# WHAT TO PRODUCE
Copy the data precisely, character for character, and leave out every picture.

[Stored data]
------

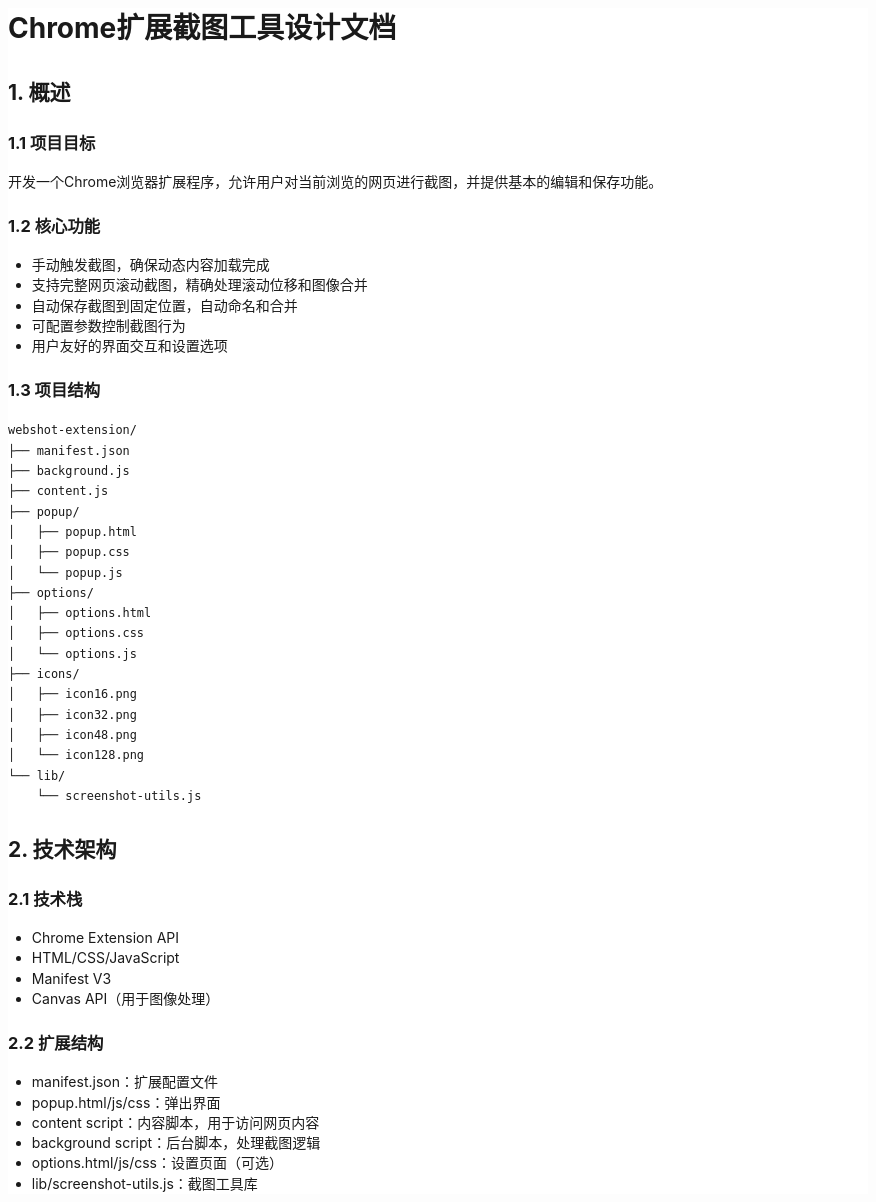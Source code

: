 # Chrome扩展截图工具设计文档

## 1. 概述

### 1.1 项目目标
开发一个Chrome浏览器扩展程序，允许用户对当前浏览的网页进行截图，并提供基本的编辑和保存功能。

### 1.2 核心功能
- 手动触发截图，确保动态内容加载完成
- 支持完整网页滚动截图，精确处理滚动位移和图像合并
- 自动保存截图到固定位置，自动命名和合并
- 可配置参数控制截图行为
- 用户友好的界面交互和设置选项

### 1.3 项目结构
```
webshot-extension/
├── manifest.json
├── background.js
├── content.js
├── popup/
│   ├── popup.html
│   ├── popup.css
│   └── popup.js
├── options/
│   ├── options.html
│   ├── options.css
│   └── options.js
├── icons/
│   ├── icon16.png
│   ├── icon32.png
│   ├── icon48.png
│   └── icon128.png
└── lib/
    └── screenshot-utils.js
```

## 2. 技术架构

### 2.1 技术栈
- Chrome Extension API
- HTML/CSS/JavaScript
- Manifest V3
- Canvas API（用于图像处理）

### 2.2 扩展结构
- manifest.json：扩展配置文件
- popup.html/js/css：弹出界面
- content script：内容脚本，用于访问网页内容
- background script：后台脚本，处理截图逻辑
- options.html/js/css：设置页面（可选）
- lib/screenshot-utils.js：截图工具库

------

# RESPONSE BELOW
Source code

: # Chrome扩展截图工具设计文档

## 1. 概述

### 1.1 项目目标
开发一个Chrome浏览器扩展程序，允许用户对当前浏览的网页进行截图，并提供基本的编辑和保存功能。

### 1.2 核心功能
- 手动触发截图，确保动态内容加载完成
- 支持完整网页滚动截图，精确处理滚动位移和图像合并
- 自动保存截图到固定位置，自动命名和合并
- 可配置参数控制截图行为
- 用户友好的界面交互和设置选项

### 1.3 项目结构
```
webshot-extension/
├── manifest.json
├── background.js
├── content.js
├── popup/
│   ├── popup.html
│   ├── popup.css
│   └── popup.js
├── options/
│   ├── options.html
│   ├── options.css
│   └── options.js
├── icons/
│   ├── icon16.png
│   ├── icon32.png
│   ├── icon48.png
│   └── icon128.png
└── lib/
    └── screenshot-utils.js
```

## 2. 技术架构

### 2.1 技术栈
- Chrome Extension API
- HTML/CSS/JavaScript
- Manifest V3
- Canvas API（用于图像处理）

### 2.2 扩展结构
- manifest.json：扩展配置文件
- popup.html/js/css：弹出界面
- content script：内容脚本，用于访问网页内容
- background script：后台脚本，处理截图逻辑
- options.html/js/css：设置页面（可选）
- lib/screenshot-utils.js：截图工具库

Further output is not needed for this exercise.